* _Task prompt_
Note each line of the entries that includes "Coverpoint". Then copy those lines.

Collected data:
•••••

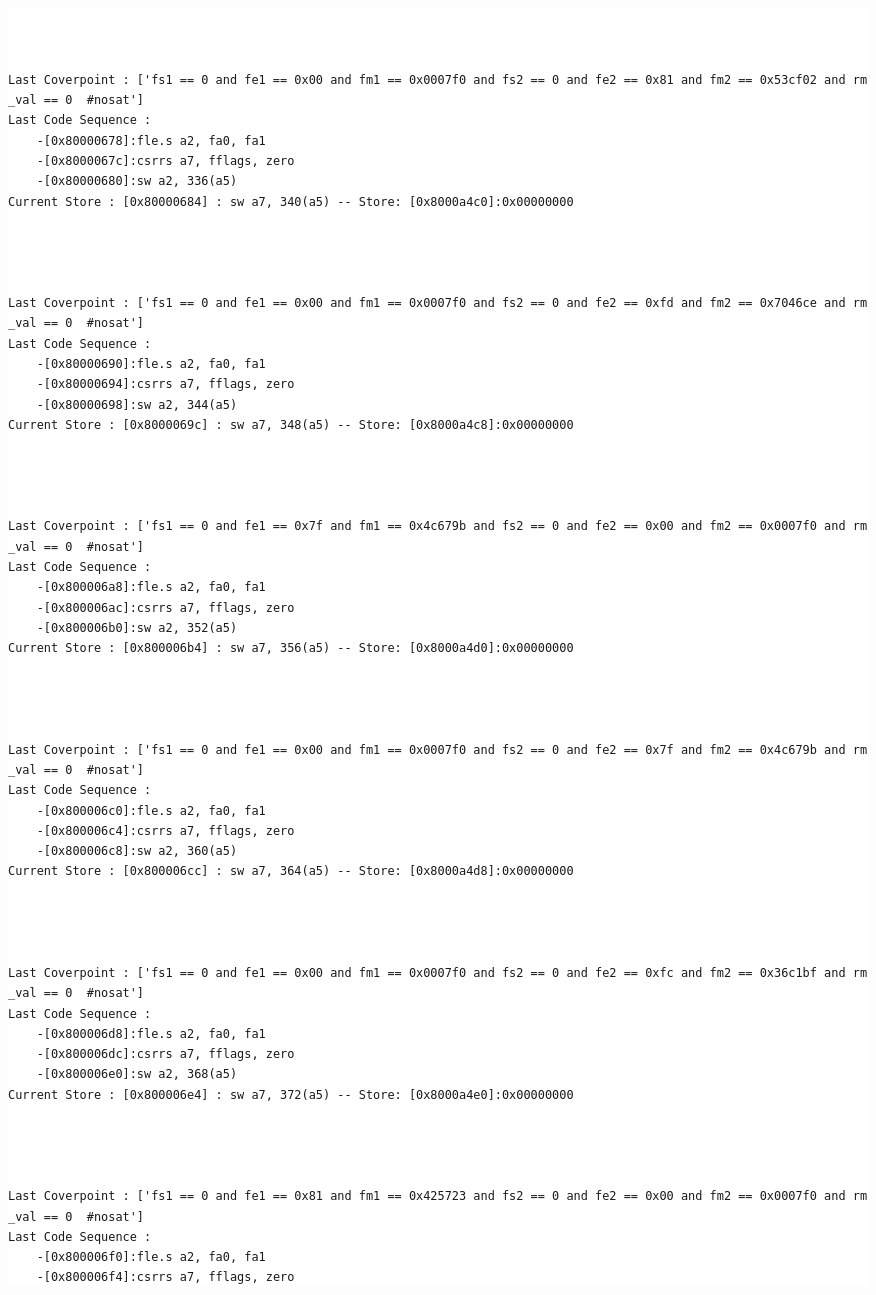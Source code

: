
 ```



Last Coverpoint : ['fs1 == 0 and fe1 == 0x00 and fm1 == 0x0007f0 and fs2 == 0 and fe2 == 0x81 and fm2 == 0x53cf02 and rm_val == 0  #nosat']
Last Code Sequence : 
	-[0x80000678]:fle.s a2, fa0, fa1
	-[0x8000067c]:csrrs a7, fflags, zero
	-[0x80000680]:sw a2, 336(a5)
Current Store : [0x80000684] : sw a7, 340(a5) -- Store: [0x8000a4c0]:0x00000000




Last Coverpoint : ['fs1 == 0 and fe1 == 0x00 and fm1 == 0x0007f0 and fs2 == 0 and fe2 == 0xfd and fm2 == 0x7046ce and rm_val == 0  #nosat']
Last Code Sequence : 
	-[0x80000690]:fle.s a2, fa0, fa1
	-[0x80000694]:csrrs a7, fflags, zero
	-[0x80000698]:sw a2, 344(a5)
Current Store : [0x8000069c] : sw a7, 348(a5) -- Store: [0x8000a4c8]:0x00000000




Last Coverpoint : ['fs1 == 0 and fe1 == 0x7f and fm1 == 0x4c679b and fs2 == 0 and fe2 == 0x00 and fm2 == 0x0007f0 and rm_val == 0  #nosat']
Last Code Sequence : 
	-[0x800006a8]:fle.s a2, fa0, fa1
	-[0x800006ac]:csrrs a7, fflags, zero
	-[0x800006b0]:sw a2, 352(a5)
Current Store : [0x800006b4] : sw a7, 356(a5) -- Store: [0x8000a4d0]:0x00000000




Last Coverpoint : ['fs1 == 0 and fe1 == 0x00 and fm1 == 0x0007f0 and fs2 == 0 and fe2 == 0x7f and fm2 == 0x4c679b and rm_val == 0  #nosat']
Last Code Sequence : 
	-[0x800006c0]:fle.s a2, fa0, fa1
	-[0x800006c4]:csrrs a7, fflags, zero
	-[0x800006c8]:sw a2, 360(a5)
Current Store : [0x800006cc] : sw a7, 364(a5) -- Store: [0x8000a4d8]:0x00000000




Last Coverpoint : ['fs1 == 0 and fe1 == 0x00 and fm1 == 0x0007f0 and fs2 == 0 and fe2 == 0xfc and fm2 == 0x36c1bf and rm_val == 0  #nosat']
Last Code Sequence : 
	-[0x800006d8]:fle.s a2, fa0, fa1
	-[0x800006dc]:csrrs a7, fflags, zero
	-[0x800006e0]:sw a2, 368(a5)
Current Store : [0x800006e4] : sw a7, 372(a5) -- Store: [0x8000a4e0]:0x00000000




Last Coverpoint : ['fs1 == 0 and fe1 == 0x81 and fm1 == 0x425723 and fs2 == 0 and fe2 == 0x00 and fm2 == 0x0007f0 and rm_val == 0  #nosat']
Last Code Sequence : 
	-[0x800006f0]:fle.s a2, fa0, fa1
	-[0x800006f4]:csrrs a7, fflags, zero
```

•••••

* _Your solution_
Last Coverpoint : ['fs1 == 0 and fe1 == 0x00 and fm1 == 0x0007f0 and fs2 == 0 and fe2 == 0x81 and fm2 == 0x53cf02 and rm_val == 0  #nosat']
Last Coverpoint : ['fs1 == 0 and fe1 == 0x00 and fm1 == 0x0007f0 and fs2 == 0 and fe2 == 0xfd and fm2 == 0x7046ce and rm_val == 0  #nosat']
Last Coverpoint : ['fs1 == 0 and fe1 == 0x7f and fm1 == 0x4c679b and fs2 == 0 and fe2 == 0x00 and fm2 == 0x0007f0 and rm_val == 0  #nosat']
Last Coverpoint : ['fs1 == 0 and fe1 == 0x00 and fm1 == 0x0007f0 and fs2 == 0 and fe2 == 0x7f and fm2 == 0x4c679b and rm_val == 0  #nosat']
Last Coverpoint : ['fs1 == 0 and fe1 == 0x00 and fm1 == 0x0007f0 and fs2 == 0 and fe2 == 0xfc and fm2 == 0x36c1bf and rm_val == 0  #nosat']
Last Coverpoint : ['fs1 == 0 and fe1 == 0x81 and fm1 == 0x425723 and fs2 == 0 and fe2 == 0x00 and fm2 == 0x0007f0 and rm_val == 0  #nosat']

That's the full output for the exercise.